By Elaine de Kooning
April 1957
Today, when hectic, automatist techniques so often and so surprisingly result in ingratiating, decorative and vaguely naturalistic imagery, a painting by Stuart Davis, with its plain, strong, “ready-made” colors and sharply cut-out shapes, has somewhat the effect of a good sock on the jaw, sudden, emphatic and not completely pleasant.
Davis, now sixty-three, apparently always knew, as few painters have, what he wanted and who he was. The character of his work does not change through the years.

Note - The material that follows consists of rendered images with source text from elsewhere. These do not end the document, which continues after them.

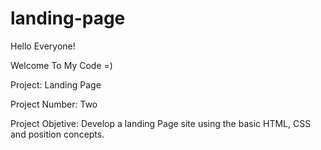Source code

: # landing-page

Hello Everyone!

Welcome To My Code =)

Project: Landing Page

Project Number: Two

Project Objetive: Develop a landing Page site using the basic HTML, CSS and position concepts.

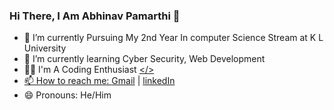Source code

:### Hi There, I Am Abhinav Pamarthi 👋

- 🏫 I’m currently Pursuing My 2nd Year In computer Science Stream at K L University 
- 🌱 I’m currently learning Cyber Security, Web Development
- 👨‍💻 I'm A Coding Enthusiast <a href="mailto:pamarthiabhinavforwork@gmail.com" target="__blank"></>
- 📫 How to reach me: [Gmail](mailto:pamarthiabhinavforwork@gmail.com) | [linkedIn](https://www.linkedin.com/in/abhinav-pamarthi)
- 😄 Pronouns: He/Him


<!-- ## Stargazers over time 
[![Stargazers over time](https://starchart.cc/pamarthiabhinav/pamarthiabhinav.svg)](https://starchart.cc/pamarthiabhinav/pamarthiabhinav) -->
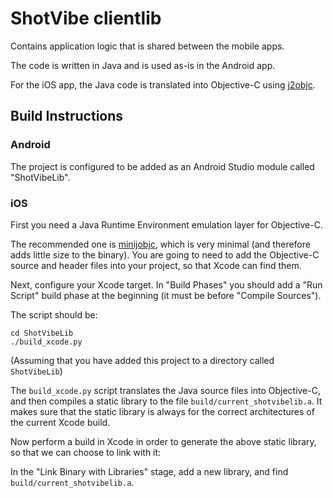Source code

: # ShotVibe clientlib

Contains application logic that is shared between the mobile apps.

The code is written in Java and is used as-is in the Android app.

For the iOS app, the Java code is translated into Objective-C using
[j2objc](https://code.google.com/p/j2objc/).


## Build Instructions

### Android

The project is configured to be added as an Android Studio module called
"ShotVibeLib".

### iOS

First you need a Java Runtime Environment emulation layer for Objective-C.

The recommended one is [minijobjc](https://github.com/shotvibe/minijobjc),
which is very minimal (and therefore adds little size to the binary). You are
going to need to add the Objective-C source and header files into your project,
so that Xcode can find them.

Next, configure your Xcode target. In "Build Phases" you should add a "Run
Script" build phase at the beginning (it must be before "Compile Sources").

The script should be:

    cd ShotVibeLib
    ./build_xcode.py

(Assuming that you have added this project to a directory called `ShotVibeLib`)

The `build_xcode.py` script translates the Java source files into Objective-C,
and then compiles a static library to the file `build/current_shotvibelib.a`.
It makes sure that the static library is always for the correct architectures
of the current Xcode build.

Now perform a build in Xcode in order to generate the above static library, so
that we can choose to link with it:

In the "Link Binary with Libraries" stage, add a new library, and find
`build/current_shotvibelib.a`.
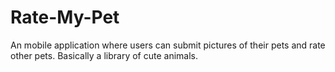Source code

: # Rate-My-Pet
An mobile application where users can submit pictures of their pets and rate other pets. Basically a library of cute animals.
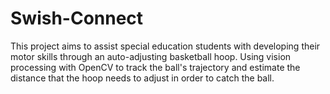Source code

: # Swish-Connect
This project aims to assist special education students with developing their motor skills through an auto-adjusting basketball hoop. Using vision processing with OpenCV to track the ball's trajectory and estimate the distance that the hoop needs to adjust in order to catch the ball.
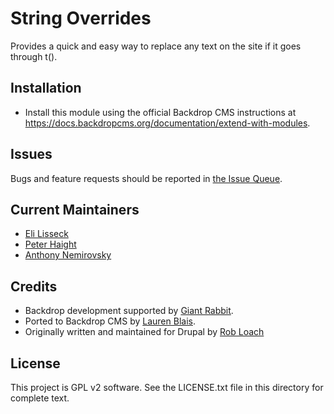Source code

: String Overrides
======================

Provides a quick and easy way to replace any text on the site if it goes through t().

Installation
------------

- Install this module using the official Backdrop CMS instructions at
  https://docs.backdropcms.org/documentation/extend-with-modules.

Issues
------

Bugs and feature requests should be reported in [the Issue Queue](https://github.com/backdrop-contrib/stringoverrides/issues).

Current Maintainers
-------------------

- [Eli Lisseck](https://github.com/elisseck)
- [Peter Haight](https://github.com/Dawnthorn)
- [Anthony Nemirovsky](https://github.com/anemirovsky)

Credits
-------

- Backdrop development supported by [Giant Rabbit](https://giantrabbit.com).
- Ported to Backdrop CMS by [Lauren Blais](https://github.com/lblais).
- Originally written and maintained for Drupal by [Rob Loach](http://www.robloach.net)

License
-------

This project is GPL v2 software.
See the LICENSE.txt file in this directory for complete text.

The present show (at the Walker Art Center, Minneapolis, and coming to the Whitney Museum in the fall), covering the years 1925–56, is as scrupulously extrovert, conscious and uncompromising as was his retrospective exhibition at the Museum of Modern Art twelve years ago, which included some scenes painted as early as 1912. Comparing the two shows, one is struck again with the singularly impersonal, almost disembodied nature of his art. One does not feel a contact with its inception (as with Abstract-Expressionist work) or recognize in it the sensuality of an individual effort. It seems to be there all at once—the product of an aggregate impulse and perception, like slang.
©ESTATE OF STUART DAVIS/LICENSED BY VAGA, NEW YORK/THE MUSEUM OF MODERN ART, NEW YORK; MARY SISLER BEQUEST (BY EXCHANGE) AND PURCHASE, 1997
Fiercely independent, but not an eccentric, Davis reacts against the momentum of a current style with a reflex of self-insulation. He has successfully resisted the devouring intellectual camaraderie (or is it anxiety?) that keeps most avant-garde artists breathing down each other’s necks and that makes group shows look like the game of Musical Chairs as artists grab each other’s styles, subjects and mannerisms before the paint is dry. His style developed between two continents and two wars, is as insistently remote from the Synthetic Cubism that was his starting point as it is from the American Action-Painting that surrounds him today.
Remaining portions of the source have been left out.